Show the table of contents for a PDF:

pypdfium2 toc document.pdf

To obtain a list of subcommands, run pypdfium2 help. Individual help for each subcommand is available can be accessed in the same way (pypdfium any_subcommand help)

CLI documentation: https://pypdfium2.readthedocs.io/en/stable/shell_api.html

Using the support model

Import pypdfium2:

import pypdfium2 as pdfium

Open a PDF using the helper class PdfDocument (supports file paths, bytes, and byte buffers):

pdf = pdfium.PdfDocument(filepath)
print(pdf)
# Work with the helper class
print(pdf.raw)
# Work with the raw PDFium object handle
pdf.close()

Render a single page:

pdf = pdfium.PdfDocument(filepath)
page = pdf.get_page(0)

pil_image = page.render_topil(
    scale = 1,
    rotation = 0,
    crop = (0, 0, 0, 0),
    colour = (255, 255, 255, 255),
    annotations = True,
    greyscale = False,
    optimise_mode = pdfium.OptimiseMode.NONE,
)
pil_image.save("out.png")

[g.close() for g in (pil_image, page, pdf)]

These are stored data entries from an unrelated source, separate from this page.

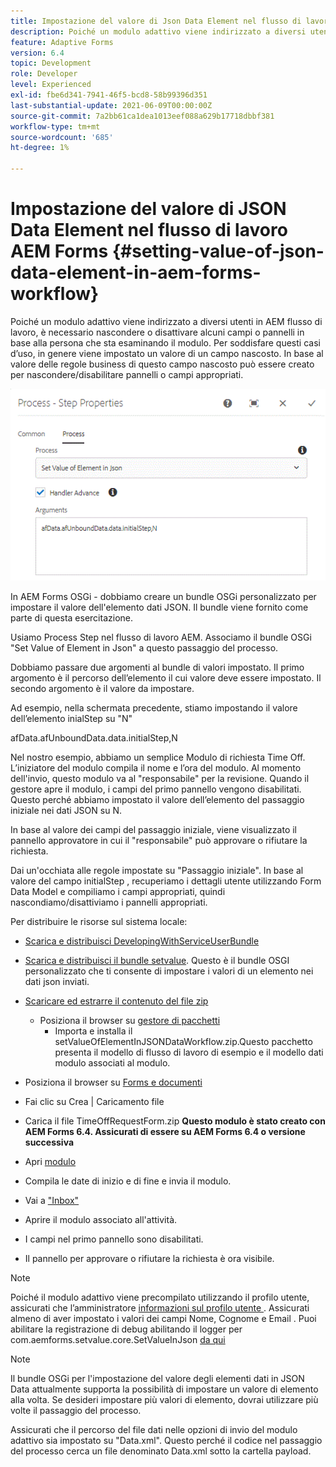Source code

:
 ```yaml
---
title: Impostazione del valore di Json Data Element nel flusso di lavoro AEM Forms
description: Poiché un modulo adattivo viene indirizzato a diversi utenti in AEM flusso di lavoro, è necessario nascondere o disattivare alcuni campi o pannelli in base alla persona che sta esaminando il modulo. Per soddisfare questi casi d’uso, in genere viene impostato un valore di un campo nascosto. In base al valore delle regole business di questo campo nascosto può essere creato per nascondere/disabilitare pannelli o campi appropriati.
feature: Adaptive Forms
version: 6.4
topic: Development
role: Developer
level: Experienced
exl-id: fbe6d341-7941-46f5-bcd8-58b99396d351
last-substantial-update: 2021-06-09T00:00:00Z
source-git-commit: 7a2bb61ca1dea1013eef088a629b17718dbbf381
workflow-type: tm+mt
source-wordcount: '685'
ht-degree: 1%

---
```


# Impostazione del valore di JSON Data Element nel flusso di lavoro AEM Forms {#setting-value-of-json-data-element-in-aem-forms-workflow}

Poiché un modulo adattivo viene indirizzato a diversi utenti in AEM flusso di lavoro, è necessario nascondere o disattivare alcuni campi o pannelli in base alla persona che sta esaminando il modulo. Per soddisfare questi casi d’uso, in genere viene impostato un valore di un campo nascosto. In base al valore delle regole business di questo campo nascosto può essere creato per nascondere/disabilitare pannelli o campi appropriati.

![Impostazione del valore di un elemento nei dati json](assets/capture-3.gif)

In AEM Forms OSGi - dobbiamo creare un bundle OSGi personalizzato per impostare il valore dell&#39;elemento dati JSON. Il bundle viene fornito come parte di questa esercitazione.

Usiamo Process Step nel flusso di lavoro AEM. Associamo il bundle OSGi &quot;Set Value of Element in Json&quot; a questo passaggio del processo.

Dobbiamo passare due argomenti al bundle di valori impostato. Il primo argomento è il percorso dell’elemento il cui valore deve essere impostato. Il secondo argomento è il valore da impostare.

Ad esempio, nella schermata precedente, stiamo impostando il valore dell’elemento inialStep su &quot;N&quot;

afData.afUnboundData.data.initialStep,N

Nel nostro esempio, abbiamo un semplice Modulo di richiesta Time Off. L’iniziatore del modulo compila il nome e l’ora del modulo. Al momento dell&#39;invio, questo modulo va al &quot;responsabile&quot; per la revisione. Quando il gestore apre il modulo, i campi del primo pannello vengono disabilitati. Questo perché abbiamo impostato il valore dell’elemento del passaggio iniziale nei dati JSON su N.

In base al valore dei campi del passaggio iniziale, viene visualizzato il pannello approvatore in cui il &quot;responsabile&quot; può approvare o rifiutare la richiesta.

Dai un&#39;occhiata alle regole impostate su &quot;Passaggio iniziale&quot;. In base al valore del campo initialStep , recuperiamo i dettagli utente utilizzando Form Data Model e compiliamo i campi appropriati, quindi nascondiamo/disattiviamo i pannelli appropriati.

Per distribuire le risorse sul sistema locale:

* [Scarica e distribuisci DevelopingWithServiceUserBundle](/help/forms/assets/common-osgi-bundles/DevelopingWithServiceUser.jar)

* [Scarica e distribuisci il bundle setvalue](/help/forms/assets/common-osgi-bundles/SetValueApp.core-1.0-SNAPSHOT.jar). Questo è il bundle OSGI personalizzato che ti consente di impostare i valori di un elemento nei dati json inviati.

* [Scaricare ed estrarre il contenuto del file zip](assets/set-value-jsondata.zip)
   * Posiziona il browser su [gestore di pacchetti](http://localhost:4502/crx/packmgr/index.jsp)
      * Importa e installa il setValueOfElementInJSONDataWorkflow.zip.Questo pacchetto presenta il modello di flusso di lavoro di esempio e il modello dati modulo associati al modulo.

* Posiziona il browser su [Forms e documenti](http://localhost:4502/aem/forms.html/content/dam/formsanddocuments)
* Fai clic su Crea | Caricamento file
* Carica il file TimeOffRequestForm.zip
   **Questo modulo è stato creato con AEM Forms 6.4. Assicurati di essere su AEM Forms 6.4 o versione successiva**
* Apri [modulo](http://localhost:4502/content/dam/formsanddocuments/timeoffrequest/jcr:content?wcmmode=disabled)
* Compila le date di inizio e di fine e invia il modulo.
* Vai a [&quot;Inbox&quot;](http://localhost:4502/aem/inbox)
* Aprire il modulo associato all&#39;attività.
* I campi nel primo pannello sono disabilitati.
* Il pannello per approvare o rifiutare la richiesta è ora visibile.

>[!NOTE]
>
>Poiché il modulo adattivo viene precompilato utilizzando il profilo utente, assicurati che l’amministratore [informazioni sul profilo utente ](http://localhost:4502/security/users.html). Assicurati almeno di aver impostato i valori dei campi Nome, Cognome e Email .
>Puoi abilitare la registrazione di debug abilitando il logger per com.aemforms.setvalue.core.SetValueInJson [da qui](http://localhost:4502/system/console/slinglog)

>[!NOTE]
>
>Il bundle OSGi per l&#39;impostazione del valore degli elementi dati in JSON Data attualmente supporta la possibilità di impostare un valore di elemento alla volta. Se desideri impostare più valori di elemento, dovrai utilizzare più volte il passaggio del processo.
>
>Assicurati che il percorso del file dati nelle opzioni di invio del modulo adattivo sia impostato su &quot;Data.xml&quot;. Questo perché il codice nel passaggio del processo cerca un file denominato Data.xml sotto la cartella payload.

Render multiple pages concurrently:

pdf = pdfium.PdfDocument(filepath)

n_pages = len(pdf)
page_indices = [i for i in range(n_pages)]
renderer = pdf.render_topil(
    page_indices = page_indices,
)

for image, index in zip(renderer, page_indices):
    image.save('out_%s.jpg' % str(index).zfill(n_pages))
    image.close()

pdf.close()

Read the table of contents:

pdf = pdfium.PdfDocument(filepath)

for item in pdf.get_toc():
    print(
        '    ' * item.level +
        '[{}] '.format('-' if item.is_closed else '+') +
        '{} -> {}  # {} {}'.format(
            item.title,
            item.page_index + 1,
            item.view_mode,
            item.view_pos,
        )
    )

pdf.close()

Support model documentation: https://pypdfium2.readthedocs.io/en/stable/python_api.html

Using the PDFium API

Rendering the first page of a PDF document:

import math
import ctypes
import os.path
from PIL import Image
import pypdfium2 as pdfium

filepath = os.path.abspath("tests/resources/render.pdf")

doc = pdfium.FPDF_LoadDocument(filepath, None)
page_count = pdfium.FPDF_GetPageCount(doc)
assert page_count >= 1

form_config = pdfium.FPDF_FORMFILLINFO(2)
form_fill = pdfium.FPDFDOC_InitFormFillEnvironment(doc, form_config)

page = pdfium.FPDF_LoadPage(doc, 0)
width = math.ceil(pdfium.FPDF_GetPageWidthF(page))
height = math.ceil(pdfium.FPDF_GetPageHeightF(page))

bitmap = pdfium.FPDFBitmap_Create(width, height, 0)
pdfium.FPDFBitmap_FillRect(bitmap, 0, 0, width, height, 0xFFFFFFFF)

render_args = [bitmap, page, 0, 0, width, height, 0,  pdfium.FPDF_LCD_TEXT | pdfium.FPDF_ANNOT]
pdfium.FPDF_RenderPageBitmap(*render_args)
pdfium.FPDF_FFLDraw(form_fill, *render_args)

cbuffer = pdfium.FPDFBitmap_GetBuffer(bitmap)
buffer = ctypes.cast(cbuffer, ctypes.POINTER(ctypes.c_ubyte * (width * height * 4)))

img = Image.frombuffer("RGBA", (width, height), buffer.contents, "raw", "BGRA", 0, 1)
img.save("out.png")

pdfium.FPDFBitmap_Destroy(bitmap)
pdfium.FPDF_ClosePage(page)

pdfium.FPDFDOC_ExitFormFillEnvironment(form_fill)
pdfium.FPDF_CloseDocument(doc)

For more examples of using the raw API, take a look at the support model source code.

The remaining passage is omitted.